(Listed records begins)
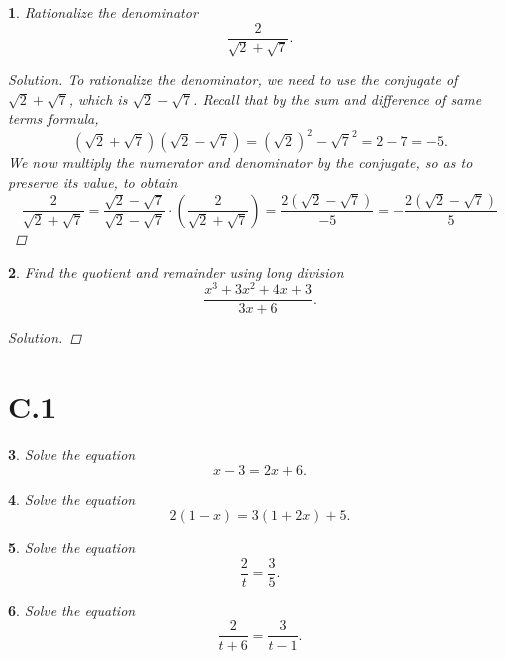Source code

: \documentclass[12pt]{amsart}
\newtheorem{thm}{}
\begin{document}
\setcounter{thm}{42}
\begin{thm}
  Rationalize the denominator
  $$\frac{2}{\sqrt{2} + \sqrt{7}}.$$
  
  \begin{proof}[Solution]
    To rationalize the denominator, we need to use the conjugate of $\sqrt{2} + \sqrt{7}$, which is $\sqrt{2} - \sqrt{7}$.
    Recall that by the sum and difference of same terms formula, 
    $$(\sqrt{2} + \sqrt{7})(\sqrt{2} - \sqrt{7}) = (\sqrt{2})^2 - \sqrt{7}^2 = 2 - 7 = -5.$$
    We now multiply the numerator and denominator by the conjugate, so as to preserve its value, to obtain
    $$\frac{2}{\sqrt{2} + \sqrt{7}} = \frac{\sqrt{2} - \sqrt{7}}{\sqrt{2} - \sqrt{7}} \cdot \left(\frac{2}{\sqrt{2} + \sqrt{7}}\right) = \frac{2(\sqrt{2} - \sqrt{7})}{-5} = -\frac{2(\sqrt{2} - \sqrt{7})}{5}$$
  \end{proof}
\end{thm}

\setcounter{thm}{49}
\begin{thm}
  Find the quotient and remainder using long division
  $$\frac{x^3 + 3x^2 + 4x + 3}{3x + 6}.$$
  \begin{proof}[Solution]
    
  \end{proof}
\end{thm}

\section*{C.1}
\setcounter{thm}{8}
\begin{thm}
  Solve the equation
  $$x - 3 = 2x + 6.$$
\end{thm}

\setcounter{thm}{12}
\begin{thm}
  Solve the equation
  $$2(1 - x) = 3(1 + 2x) + 5.$$
\end{thm}

\setcounter{thm}{22}
\begin{thm}
  Solve the equation
  $$\frac{2}{t} = \frac{3}{5}.$$
\end{thm}

\setcounter{thm}{26}
\begin{thm}
  Solve the equation
  $$\frac{2}{t + 6} = \frac{3}{t - 1}.$$
\end{thm}
\end{document}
(Listed records ends)
• _Work item_: Set down exactly, and only, the lines from the one containing "Recall that by" to the final line of the data.

• _Exercise response_:
    Recall that by the sum and difference of same terms formula, 
    $$(\sqrt{2} + \sqrt{7})(\sqrt{2} - \sqrt{7}) = (\sqrt{2})^2 - \sqrt{7}^2 = 2 - 7 = -5.$$
    We now multiply the numerator and denominator by the conjugate, so as to preserve its value, to obtain
    $$\frac{2}{\sqrt{2} + \sqrt{7}} = \frac{\sqrt{2} - \sqrt{7}}{\sqrt{2} - \sqrt{7}} \cdot \left(\frac{2}{\sqrt{2} + \sqrt{7}}\right) = \frac{2(\sqrt{2} - \sqrt{7})}{-5} = -\frac{2(\sqrt{2} - \sqrt{7})}{5}$$
  \end{proof}
\end{thm}

\setcounter{thm}{49}
\begin{thm}
  Find the quotient and remainder using long division
  $$\frac{x^3 + 3x^2 + 4x + 3}{3x + 6}.$$
  \begin{proof}[Solution]
    
  \end{proof}
\end{thm}

\section*{C.1}
\setcounter{thm}{8}
\begin{thm}
  Solve the equation
  $$x - 3 = 2x + 6.$$
\end{thm}

\setcounter{thm}{12}
\begin{thm}
  Solve the equation
  $$2(1 - x) = 3(1 + 2x) + 5.$$
\end{thm}

\setcounter{thm}{22}
\begin{thm}
  Solve the equation
  $$\frac{2}{t} = \frac{3}{5}.$$
\end{thm}

\setcounter{thm}{26}
\begin{thm}
  Solve the equation
  $$\frac{2}{t + 6} = \frac{3}{t - 1}.$$
\end{thm}
\end{document}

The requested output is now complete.